Overslaan en naar de inhoud gaan

RBOVE 200525 PTSS politieagent; afwijzing korpschef onvoldoende gemotiveerd t.z.v. causaal verband, verjaring en zorgplicht i.r.t. vuurwerkramp

RBOVE 200525 PTSS politieagent; afwijzing korpschef onvoldoende gemotiveerd t.z.v. causaal verband, verjaring en zorgplicht i.r.t. vuurwerkramp

Beoordeling door de rechtbank

2. De rechtbank beoordeelt de rechtmatigheid van het bestreden besluit. Zij doet dat aan de hand van de beroepsgronden van eiser.

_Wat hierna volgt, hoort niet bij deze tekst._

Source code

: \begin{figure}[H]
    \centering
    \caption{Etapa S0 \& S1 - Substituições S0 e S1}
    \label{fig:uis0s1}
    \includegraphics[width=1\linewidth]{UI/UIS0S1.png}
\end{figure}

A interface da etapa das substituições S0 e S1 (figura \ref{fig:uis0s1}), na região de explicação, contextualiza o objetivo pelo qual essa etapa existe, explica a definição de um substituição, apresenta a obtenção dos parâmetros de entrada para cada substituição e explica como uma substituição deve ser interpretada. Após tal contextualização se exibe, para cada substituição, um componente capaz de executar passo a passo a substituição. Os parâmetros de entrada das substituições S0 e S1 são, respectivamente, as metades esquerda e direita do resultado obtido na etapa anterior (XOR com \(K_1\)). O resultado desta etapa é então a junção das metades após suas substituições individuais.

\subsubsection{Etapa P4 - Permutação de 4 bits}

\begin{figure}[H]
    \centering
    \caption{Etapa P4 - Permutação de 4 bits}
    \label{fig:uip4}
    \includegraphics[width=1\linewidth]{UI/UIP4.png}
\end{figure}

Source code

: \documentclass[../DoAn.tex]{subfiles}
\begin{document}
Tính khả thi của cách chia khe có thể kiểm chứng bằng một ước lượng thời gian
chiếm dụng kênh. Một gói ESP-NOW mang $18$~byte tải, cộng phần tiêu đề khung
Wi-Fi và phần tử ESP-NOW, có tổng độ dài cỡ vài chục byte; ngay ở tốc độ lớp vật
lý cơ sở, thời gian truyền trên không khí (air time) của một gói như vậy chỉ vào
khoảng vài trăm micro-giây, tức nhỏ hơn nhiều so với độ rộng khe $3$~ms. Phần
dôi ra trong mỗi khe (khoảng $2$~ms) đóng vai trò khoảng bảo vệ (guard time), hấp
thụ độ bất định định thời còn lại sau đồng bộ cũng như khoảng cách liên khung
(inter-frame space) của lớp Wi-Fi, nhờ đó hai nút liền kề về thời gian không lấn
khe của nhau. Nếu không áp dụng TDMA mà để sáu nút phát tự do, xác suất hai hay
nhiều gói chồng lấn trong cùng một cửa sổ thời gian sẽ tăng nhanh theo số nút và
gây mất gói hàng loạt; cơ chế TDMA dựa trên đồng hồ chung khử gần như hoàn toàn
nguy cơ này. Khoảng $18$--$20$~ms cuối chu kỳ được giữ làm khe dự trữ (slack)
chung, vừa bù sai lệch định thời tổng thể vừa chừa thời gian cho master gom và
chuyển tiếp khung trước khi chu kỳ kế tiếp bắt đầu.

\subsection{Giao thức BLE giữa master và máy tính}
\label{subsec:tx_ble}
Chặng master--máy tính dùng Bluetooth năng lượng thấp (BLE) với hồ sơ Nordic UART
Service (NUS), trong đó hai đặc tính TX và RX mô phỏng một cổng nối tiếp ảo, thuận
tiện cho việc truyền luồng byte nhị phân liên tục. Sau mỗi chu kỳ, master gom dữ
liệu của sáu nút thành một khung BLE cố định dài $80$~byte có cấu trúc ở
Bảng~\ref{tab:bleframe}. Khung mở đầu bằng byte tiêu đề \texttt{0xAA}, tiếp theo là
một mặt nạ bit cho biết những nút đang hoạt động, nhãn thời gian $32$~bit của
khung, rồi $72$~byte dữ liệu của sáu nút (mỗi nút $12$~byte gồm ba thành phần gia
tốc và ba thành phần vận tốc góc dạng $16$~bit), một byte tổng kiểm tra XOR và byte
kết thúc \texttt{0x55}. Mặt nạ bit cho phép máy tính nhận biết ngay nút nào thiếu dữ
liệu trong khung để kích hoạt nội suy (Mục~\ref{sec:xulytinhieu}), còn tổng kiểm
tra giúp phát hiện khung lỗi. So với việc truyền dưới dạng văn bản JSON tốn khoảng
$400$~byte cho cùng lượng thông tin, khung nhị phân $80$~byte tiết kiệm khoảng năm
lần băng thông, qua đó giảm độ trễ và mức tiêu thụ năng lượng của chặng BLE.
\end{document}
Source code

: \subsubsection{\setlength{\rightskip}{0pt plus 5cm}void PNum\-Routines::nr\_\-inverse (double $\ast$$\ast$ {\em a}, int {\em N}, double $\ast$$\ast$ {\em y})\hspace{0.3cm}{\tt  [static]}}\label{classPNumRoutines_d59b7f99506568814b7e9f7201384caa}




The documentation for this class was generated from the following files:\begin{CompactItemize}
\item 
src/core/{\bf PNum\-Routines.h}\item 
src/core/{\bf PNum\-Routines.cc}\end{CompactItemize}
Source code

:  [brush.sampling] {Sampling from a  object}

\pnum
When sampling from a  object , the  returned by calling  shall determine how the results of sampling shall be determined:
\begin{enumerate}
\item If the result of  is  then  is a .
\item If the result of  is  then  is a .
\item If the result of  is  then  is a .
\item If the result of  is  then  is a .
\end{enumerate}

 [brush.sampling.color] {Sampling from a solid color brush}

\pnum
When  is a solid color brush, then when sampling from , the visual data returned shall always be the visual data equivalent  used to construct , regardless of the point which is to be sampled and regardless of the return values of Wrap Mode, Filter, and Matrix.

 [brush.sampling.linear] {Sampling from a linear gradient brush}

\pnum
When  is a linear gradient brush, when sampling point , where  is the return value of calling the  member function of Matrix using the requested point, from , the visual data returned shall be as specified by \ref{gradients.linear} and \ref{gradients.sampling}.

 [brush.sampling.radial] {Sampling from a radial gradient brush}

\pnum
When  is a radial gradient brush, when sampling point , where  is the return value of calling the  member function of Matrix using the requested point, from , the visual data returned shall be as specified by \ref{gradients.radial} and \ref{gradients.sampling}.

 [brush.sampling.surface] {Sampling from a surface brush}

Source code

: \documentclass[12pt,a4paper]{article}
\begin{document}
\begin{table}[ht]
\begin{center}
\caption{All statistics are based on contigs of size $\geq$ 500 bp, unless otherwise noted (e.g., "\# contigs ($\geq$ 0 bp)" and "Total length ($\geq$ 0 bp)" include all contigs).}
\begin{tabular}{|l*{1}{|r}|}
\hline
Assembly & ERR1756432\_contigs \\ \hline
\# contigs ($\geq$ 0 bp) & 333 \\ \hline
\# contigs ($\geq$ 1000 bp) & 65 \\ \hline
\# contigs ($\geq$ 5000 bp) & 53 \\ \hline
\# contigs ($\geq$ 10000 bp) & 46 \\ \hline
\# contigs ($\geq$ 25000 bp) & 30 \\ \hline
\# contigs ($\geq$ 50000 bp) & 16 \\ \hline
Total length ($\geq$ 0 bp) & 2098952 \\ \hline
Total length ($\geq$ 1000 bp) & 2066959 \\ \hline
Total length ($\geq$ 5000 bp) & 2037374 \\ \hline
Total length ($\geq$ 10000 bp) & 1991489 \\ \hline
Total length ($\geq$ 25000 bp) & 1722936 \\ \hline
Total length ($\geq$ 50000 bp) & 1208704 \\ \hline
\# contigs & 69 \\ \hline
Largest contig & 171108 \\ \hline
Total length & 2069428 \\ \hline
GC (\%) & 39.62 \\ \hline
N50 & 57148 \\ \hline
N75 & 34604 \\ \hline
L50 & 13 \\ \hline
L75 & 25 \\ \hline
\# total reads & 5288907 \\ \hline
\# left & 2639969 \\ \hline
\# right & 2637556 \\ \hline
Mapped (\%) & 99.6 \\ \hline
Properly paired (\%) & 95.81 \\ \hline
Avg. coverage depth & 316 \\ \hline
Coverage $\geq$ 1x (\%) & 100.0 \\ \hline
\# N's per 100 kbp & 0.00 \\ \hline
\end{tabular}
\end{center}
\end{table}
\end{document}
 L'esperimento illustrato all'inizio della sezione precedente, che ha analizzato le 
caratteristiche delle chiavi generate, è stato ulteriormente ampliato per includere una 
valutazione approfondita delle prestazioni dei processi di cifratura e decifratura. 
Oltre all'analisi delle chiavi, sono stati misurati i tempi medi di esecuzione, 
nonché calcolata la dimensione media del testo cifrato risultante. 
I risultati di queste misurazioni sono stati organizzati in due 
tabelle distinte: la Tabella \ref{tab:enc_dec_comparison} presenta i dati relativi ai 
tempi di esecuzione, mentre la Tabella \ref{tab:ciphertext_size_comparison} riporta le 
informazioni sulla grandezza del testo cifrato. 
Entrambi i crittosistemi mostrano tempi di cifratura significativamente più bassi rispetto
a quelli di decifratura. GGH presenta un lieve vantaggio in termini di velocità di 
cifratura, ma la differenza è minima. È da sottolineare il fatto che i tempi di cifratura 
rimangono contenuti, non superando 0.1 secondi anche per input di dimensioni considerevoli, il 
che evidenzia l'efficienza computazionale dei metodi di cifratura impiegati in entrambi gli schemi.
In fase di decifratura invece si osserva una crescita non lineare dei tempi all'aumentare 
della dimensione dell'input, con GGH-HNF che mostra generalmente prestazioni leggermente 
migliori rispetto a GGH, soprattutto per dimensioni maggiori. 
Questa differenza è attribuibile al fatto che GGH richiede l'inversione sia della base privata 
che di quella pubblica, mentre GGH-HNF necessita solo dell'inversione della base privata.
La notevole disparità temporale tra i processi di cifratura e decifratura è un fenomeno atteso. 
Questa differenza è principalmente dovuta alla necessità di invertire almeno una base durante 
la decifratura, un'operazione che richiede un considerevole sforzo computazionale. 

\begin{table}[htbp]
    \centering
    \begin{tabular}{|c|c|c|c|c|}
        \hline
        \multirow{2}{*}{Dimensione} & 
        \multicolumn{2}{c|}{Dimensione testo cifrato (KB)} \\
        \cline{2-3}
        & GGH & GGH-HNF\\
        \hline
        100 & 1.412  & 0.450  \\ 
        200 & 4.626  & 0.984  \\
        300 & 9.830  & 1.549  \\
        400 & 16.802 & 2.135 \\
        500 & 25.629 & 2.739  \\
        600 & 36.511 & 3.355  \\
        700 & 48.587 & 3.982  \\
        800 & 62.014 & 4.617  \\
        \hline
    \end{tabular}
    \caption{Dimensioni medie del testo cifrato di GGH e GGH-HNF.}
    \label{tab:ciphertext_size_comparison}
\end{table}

3. De rechtbank verklaart het beroep gegrond. Hierna legt de rechtbank uit hoe zij tot dit oordeel komt en welke gevolgen dit oordeel heeft.

De feiten

4.1.

Eiser is van 1 oktober 1991 tot enkele jaren geleden werkzaam geweest bij de politie. Eiser is gedurende vrijwel zijn hele loopbaan bij de politie werkzaam geweest in Enschede.

4.2.

Enkele jaren geleden is eiser uitgevallen met depressieve klachten.. Eiser is momenteel volledig arbeidsongeschikt en ontvangt een uitkering krachtens de Inkomensvoorziening Volledig Arbeidsongeschikten (IVA).

4.3.

Op 22 januari 2018 heeft eiser een verzoek gedaan om erkenning van zijn PTSS als beroepsziekte. In het kader van dit verzoek heeft eiser een vijftal incidenten genoemd die hij als politieambtenaar heeft meegemaakt, namelijk:

  1. werkzaamheden direct na de vuurwerkramp in Enschede, in 2000;

  2. een verkeerongeval met dodelijke afloop waarbij eiser zonder succes geprobeerd heeft om een slachtoffer te reanimeren, in 1998;

  3. een overval met een vuurwapen waarbij de verdachte zijn vuurwapen op eiser richtte, begin jaren ’90 van de vorige eeuw;

  4. werkzaamheden naar aanleiding van de zelfdoding van een 15-jarige waarbij het hoofd van het slachtoffer in de borstkas was ingeslagen, begin jaren ’90 van de vorige eeuw;

  5. het verlenen van assistentie aan een collega bij de aanhouding van een zeer agressieve verdachte, die uitliep op een gevecht, in 2015.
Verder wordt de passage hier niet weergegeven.